Ma come? Mesi a glorificare lo smart working, dicendo che fosse uno dei pochi “effetti positivi” della pandemia, e adesso si fa marcia indietro? Pare proprio di sì. Da Brunetta a Draghi, è partita la gara a stoppare quella che in molti considerano la forma di lavoro del futuro e che ha permesso a milioni di persone di continuare a lavorare anche durante i lockdown causati dal Covid-19.
Eppure buona parte di quelle milioni di persone sarebbero state ben felici di continuare sulla strada del lavoro “agile”, anche se quello sperimentato era in realtà un “remote working” che di “smart” aveva pochino. Le potenzialità di un vero passaggio all’autonomia nella gestione del luogo di lavoro, però, le hanno viste tutti. Flessibilità negli orari, più tempo libero grazie all’abbandono dei trasferimenti, un modo diverso di vivere la città.
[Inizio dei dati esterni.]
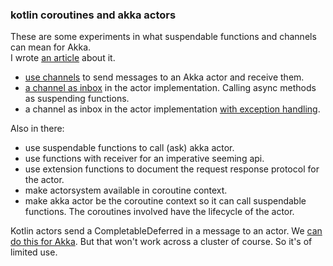 ### kotlin coroutines and akka actors

These are some experiments in what suspendable functions and channels can mean for Akka.  
I wrote [an article](https://gist.github.com/joost-de-vries/479bbd285c4de23cb5bade21d83e2e22) about it.  

- [use channels](src/main/kotlin/akka/kotlin/classic/example0/channels.kt) to send messages to an Akka actor and receive them.  
- [a channel as inbox](src/main/kotlin/akka/kotlin/classic/example4/channelInbox.kt) in the actor implementation. Calling async methods as suspending functions.  
- a channel as inbox in the actor implementation [with exception handling](src/main/kotlin/akka/kotlin/classic/example5/channelInboxWithErrorHandling.kt).


Also in there: 
- use suspendable functions to call (ask) akka actor.
- use functions with receiver for an imperative seeming api.  
- use extension functions to document the request response protocol for the actor.    
- make actorsystem available in coroutine context.
- make akka actor be the coroutine context so it can call suspendable functions. The coroutines involved have the lifecycle of the actor.



Kotlin actors send a CompletableDeferred in a message to an actor. We [can do this for Akka](src/main/kotlin/akka/kotlin/classic/local/completableDeferred.kt). But that won't work across a cluster of course. So it's of limited use.



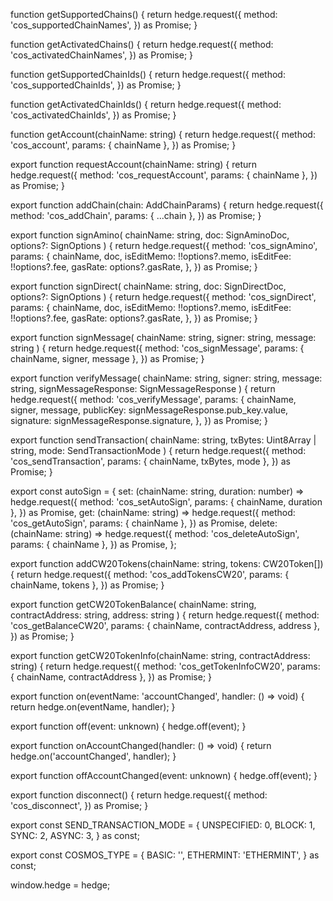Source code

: function getSupportedChains() {
  return hedge.request({
    method: 'cos_supportedChainNames',
  }) as Promise<SupportedChainNamesResponse>;
}

function getActivatedChains() {
  return hedge.request({
    method: 'cos_activatedChainNames',
  }) as Promise<ActivatedChainNamesResponse>;
}

function getSupportedChainIds() {
  return hedge.request({
    method: 'cos_supportedChainIds',
  }) as Promise<SupportedChainIdsResponse>;
}

function getActivatedChainIds() {
  return hedge.request({
    method: 'cos_activatedChainIds',
  }) as Promise<ActivatedChainIdsResponse>;
}

function getAccount(chainName: string) {
  return hedge.request({
    method: 'cos_account',
    params: { chainName },
  }) as Promise<AccountResponse>;
}

export function requestAccount(chainName: string) {
  return hedge.request({
    method: 'cos_requestAccount',
    params: { chainName },
  }) as Promise<RequestAccountResponse>;
}

export function addChain(chain: AddChainParams) {
  return hedge.request({
    method: 'cos_addChain',
    params: { ...chain },
  }) as Promise<boolean>;
}

export function signAmino(
  chainName: string,
  doc: SignAminoDoc,
  options?: SignOptions
) {
  return hedge.request({
    method: 'cos_signAmino',
    params: {
      chainName,
      doc,
      isEditMemo: !!options?.memo,
      isEditFee: !!options?.fee,
      gasRate: options?.gasRate,
    },
  }) as Promise<SignAminoResponse>;
}

export function signDirect(
  chainName: string,
  doc: SignDirectDoc,
  options?: SignOptions
) {
  return hedge.request({
    method: 'cos_signDirect',
    params: {
      chainName,
      doc,
      isEditMemo: !!options?.memo,
      isEditFee: !!options?.fee,
      gasRate: options?.gasRate,
    },
  }) as Promise<SignDirectResponse>;
}

export function signMessage(
  chainName: string,
  signer: string,
  message: string
) {
  return hedge.request({
    method: 'cos_signMessage',
    params: { chainName, signer, message },
  }) as Promise<SignMessageResponse>;
}

export function verifyMessage(
  chainName: string,
  signer: string,
  message: string,
  signMessageResponse: SignMessageResponse
) {
  return hedge.request({
    method: 'cos_verifyMessage',
    params: {
      chainName,
      signer,
      message,
      publicKey: signMessageResponse.pub_key.value,
      signature: signMessageResponse.signature,
    },
  }) as Promise<VerifyMessageResponse>;
}

export function sendTransaction(
  chainName: string,
  txBytes: Uint8Array | string,
  mode: SendTransactionMode
) {
  return hedge.request({
    method: 'cos_sendTransaction',
    params: { chainName, txBytes, mode },
  }) as Promise<SendTransactionResponse>;
}

export const autoSign = {
  set: (chainName: string, duration: number) =>
    hedge.request({
      method: 'cos_setAutoSign',
      params: { chainName, duration },
    }) as Promise<SetAutoSignResponse>,
  get: (chainName: string) =>
    hedge.request({
      method: 'cos_getAutoSign',
      params: { chainName },
    }) as Promise<GetAutoSignResponse>,
  delete: (chainName: string) =>
    hedge.request({
      method: 'cos_deleteAutoSign',
      params: { chainName },
    }) as Promise<DeleteAutoSignResponse>,
};

export function addCW20Tokens(chainName: string, tokens: CW20Token[]) {
  return hedge.request({
    method: 'cos_addTokensCW20',
    params: { chainName, tokens },
  }) as Promise<AddCW20TokenResponse>;
}

export function getCW20TokenBalance(
  chainName: string,
  contractAddress: string,
  address: string
) {
  return hedge.request({
    method: 'cos_getBalanceCW20',
    params: { chainName, contractAddress, address },
  }) as Promise<getCW20TokenBalanceResponse>;
}

export function getCW20TokenInfo(chainName: string, contractAddress: string) {
  return hedge.request({
    method: 'cos_getTokenInfoCW20',
    params: { chainName, contractAddress },
  }) as Promise<getCW20TokenInfoResponse>;
}

export function on(eventName: 'accountChanged', handler: () => void) {
  return hedge.on(eventName, handler);
}

export function off(event: unknown) {
  hedge.off(event);
}

export function onAccountChanged(handler: () => void) {
  return hedge.on('accountChanged', handler);
}

export function offAccountChanged(event: unknown) {
  hedge.off(event);
}

export function disconnect() {
  return hedge.request({
    method: 'cos_disconnect',
  }) as Promise<DisconnectResponse>;
}

export const SEND_TRANSACTION_MODE = {
  UNSPECIFIED: 0,
  BLOCK: 1,
  SYNC: 2,
  ASYNC: 3,
} as const;

export const COSMOS_TYPE = {
  BASIC: '',
  ETHERMINT: 'ETHERMINT',
} as const;

window.hedge = hedge;
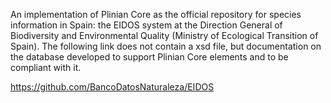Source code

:An implementation of Plinian Core as the official repository for species information in Spain: the EIDOS system at the Direction General of Biodiversity and Environmental Quality (Ministry of Ecological Transition of Spain). The following link does not contain a xsd file, but documentation on the database developed to support Plinian Core elements and to be compliant with it.

https://github.com/BancoDatosNaturaleza/EIDOS
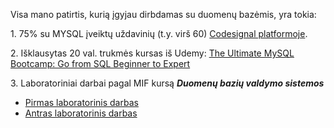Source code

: Visa mano patirtis, kurią įgyjau dirbdamas su duomenų bazėmis, yra tokia:

1\. 75\% su MYSQL įveiktų uždavinių (t.y. virš 60) [Codesignal platformoje](https://codesignal.com/).

2\. Išklausytas 20 val. trukmės kursas iš Udemy: [The Ultimate MySQL Bootcamp: Go from SQL Beginner to Expert](https://www.udemy.com/course/the-ultimate-mysql-bootcamp-go-from-sql-beginner-to-expert/)

3\. Laboratoriniai darbai pagal MIF kursą ***Duomenų bazių valdymo sistemos***

* [Pirmas laboratorinis darbas](DBVS1.ipynb)
* [Antras laboratorinis darbas](DBVS2.ipynb)



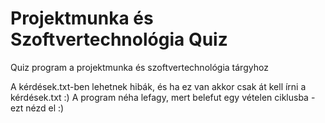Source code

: # Projektmunka és Szoftvertechnológia Quiz
Quiz program a projektmunka és szoftvertechnológia tárgyhoz

A kérdések.txt-ben lehetnek hibák, és ha ez van akkor csak át kell írni a kérdések.txt :)
A program néha lefagy, mert belefut egy vételen ciklusba - ezt nézd el :)
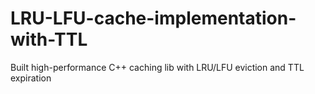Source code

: # LRU-LFU-cache-implementation-with-TTL
Built high-performance C++ caching lib with LRU/LFU eviction and TTL expiration
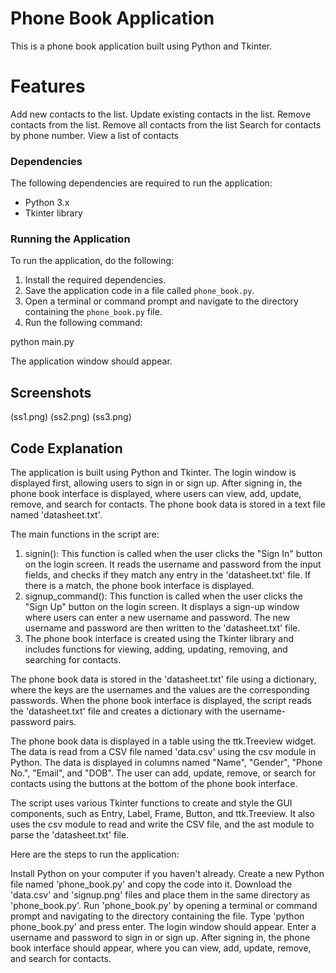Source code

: # Phone Book Application
This is a phone book application built using Python and Tkinter.

# Features
Add new contacts to the list.
Update existing contacts in the list.
Remove contacts from the list.
Remove all contacts from the list
Search for contacts by phone number.
View a list of contacts

### Dependencies

The following dependencies are required to run the application:

* Python 3.x
* Tkinter library

### Running the Application

To run the application, do the following:

1. Install the required dependencies.
2. Save the application code in a file called `phone_book.py`.
3. Open a terminal or command prompt and navigate to the directory containing the `phone_book.py` file.
4. Run the following command:

python main.py

The application window should appear.

## Screenshots
(ss1.png)
(ss2.png)
(ss3.png)

## Code Explanation

The application is built using Python and Tkinter. The login window is displayed first, allowing users to sign in or sign up. After signing in, the phone book interface is displayed, where users can view, add, update, remove, and search for contacts. The phone book data is stored in a text file named 'datasheet.txt'.

The main functions in the script are:

1. signin(): This function is called when the user clicks the "Sign In" button on the login screen. It reads the username and password from the input fields, and checks if they match any entry in the 'datasheet.txt' file. If there is a match, the phone book interface is displayed.
2. signup_command(): This function is called when the user clicks the "Sign Up" button on the login screen. It displays a sign-up window where users can enter a new username and password. The new username and password are then written to the 'datasheet.txt' file.
3. The phone book interface is created using the Tkinter library and includes functions for viewing, adding, updating, removing, and searching for contacts.

The phone book data is stored in the 'datasheet.txt' file using a dictionary, where the keys are the usernames and the values are the corresponding passwords. When the phone book interface is displayed, the script reads the 'datasheet.txt' file and creates a dictionary with the username-password pairs.

The phone book data is displayed in a table using the ttk.Treeview widget. The data is read from a CSV file named 'data.csv' using the csv module in Python. The data is displayed in columns named "Name", "Gender", "Phone No.", "Email", and "DOB". The user can add, update, remove, or search for contacts using the buttons at the bottom of the phone book interface.

The script uses various Tkinter functions to create and style the GUI components, such as Entry, Label, Frame, Button, and ttk.Treeview. It also uses the csv module to read and write the CSV file, and the ast module to parse the 'datasheet.txt' file.

Here are the steps to run the application:

Install Python on your computer if you haven't already.
Create a new Python file named 'phone_book.py' and copy the code into it.
Download the 'data.csv' and 'signup.png' files and place them in the same directory as 'phone_book.py'.
Run 'phone_book.py' by opening a terminal or command prompt and navigating to the directory containing the file. Type 'python phone_book.py' and press enter.
The login window should appear. Enter a username and password to sign in or sign up.
After signing in, the phone book interface should appear, where you can view, add, update, remove, and search for contacts.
Allora, qual è il problema di Draghi e Brunetta? Il solito: dalle parti del governo si sono accorti che lo smart working fa bene alle persone ma non fa bene al PIL. Perché chi lavora da casa non deve consumare benzina per raggiungere il posto di lavoro, non ha bisogno di pranzare al bar e magari comincia a fare la spesa nei negozi di quartiere al posto di passare 12 ore in un centro commerciale nel weekend.
Maggiore qualità della vita, ma un calo di PIL. E non importa che il fenomeno sia dovuto a un diverso rapporto con il territorio (la famosa città a 15 minuti?) o al fatto che molti si rendano conto all’improvviso che non serve avere un mezzo di trasporto privato per vivere bene.
L’unico parametro di riferimento preso in considerazione è il PIL. Quello che trasforma inquinamento, alienazione e disagio in un valore quantificabile sulle prime pagine dei giornali per raccontare di una “Italia che riparte”.
Tutto questo mentre Milano si appresta a ospitare le manifestazioni di Fridays for Future, dove verrà urlata la (ennesima) ultima chiamata per un cambio di rotta sempre più necessario.